[Extracted data entries]
● ● ● ● ● ● ●

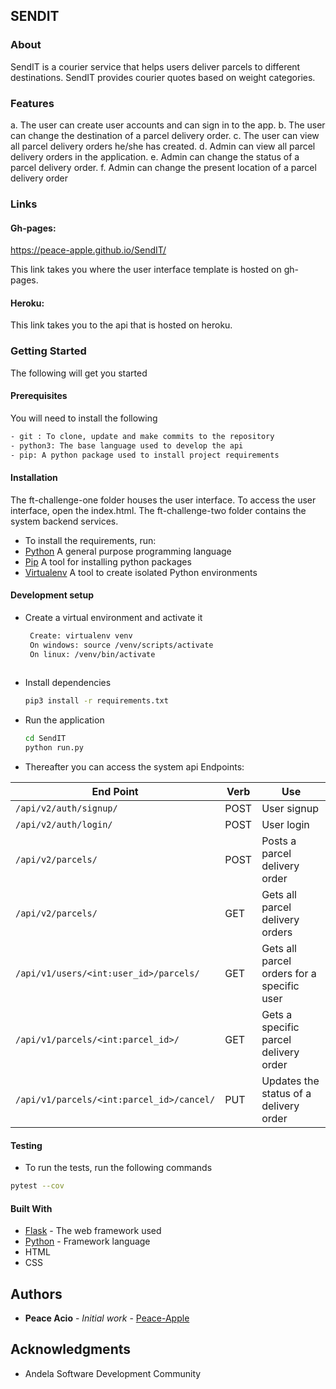 ## SENDIT


### About
SendIT is a courier service that helps users deliver parcels to different destinations. SendIT
provides courier quotes based on weight categories.

### Features
a. The user can create user accounts and can sign in to the app.
b. The user can change the destination of a parcel delivery order.
c. The user can view all parcel delivery orders he/she has created.
d. Admin can view all parcel delivery orders in the application.
e. Admin can change the status of a parcel delivery order.
f. Admin can change the present location of a parcel delivery order

### Links

#### Gh-pages:  
https://peace-apple.github.io/SendIT/

This link takes you where the user interface template is hosted on gh-pages.

#### Heroku:    

This link takes you to the api that is hosted on heroku.

### Getting Started 
The following will get you started
#### Prerequisites
You will need to install the following

```bash
- git : To clone, update and make commits to the repository
- python3: The base language used to develop the api
- pip: A python package used to install project requirements
```
#### Installation
The ft-challenge-one folder houses the user interface. To access the user interface, open the index.html.
The ft-challenge-two folder contains the system backend services.
- To install the requirements, run:
- [Python](https://www.python.org/) A general purpose programming language
- [Pip](https://pypi.org/project/pip/) A tool for installing python packages
- [Virtualenv](https://virtualenv.pypa.io/en/stable/)  A tool to create isolated Python environments

#### Development setup
- Create a virtual environment and activate it
    ```bash
     Create: virtualenv venv
     On windows: source /venv/scripts/activate
     On linux: /venv/bin/activate
     
    ```
- Install dependencies 
    ```bash
    pip3 install -r requirements.txt
    ```
- Run the application
    ```bash
    cd SendIT
    python run.py
    ```
- Thereafter you can access the system api Endpoints:

| End Point                                           | Verb |Use                                       |
| ----------------------------------------------------|------|------------------------------------------|
|`/api/v2/auth/signup/`                               |POST  |User signup                               |
|`/api/v2/auth/login/`                                |POST  |User login                                |
|`/api/v2/parcels/`                                   |POST  |Posts a parcel delivery order             |
|`/api/v2/parcels/               `                    |GET   |Gets all parcel delivery orders|
|`/api/v1/users/<int:user_id>/parcels/`               |GET   |Gets all parcel orders for a specific user|
|`/api/v1/parcels/<int:parcel_id>/`                   |GET   |Gets a specific parcel delivery order     |
|`/api/v1/parcels/<int:parcel_id>/cancel/`            |PUT   |Updates the status of a delivery order    |


#### Testing

- To run the tests, run the following commands

```bash
pytest --cov 
```

#### Built With

* [Flask](http://flask.pocoo.org/docs/1.0/) - The web framework used
* [Python](https://www.python.org/) - Framework language
* HTML
* CSS

## Authors

* **Peace Acio** - *Initial work* - [Peace-Apple](https://github.com/Peace-Apple)

## Acknowledgments

* Andela Software Development Community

● ● ● ● ● ● ●

Could you find every line in the records above that has the string "language" and copy it?

» Solution for this task
- python3: The base language used to develop the api
- [Python](https://www.python.org/) A general purpose programming language
* [Python](https://www.python.org/) - Framework language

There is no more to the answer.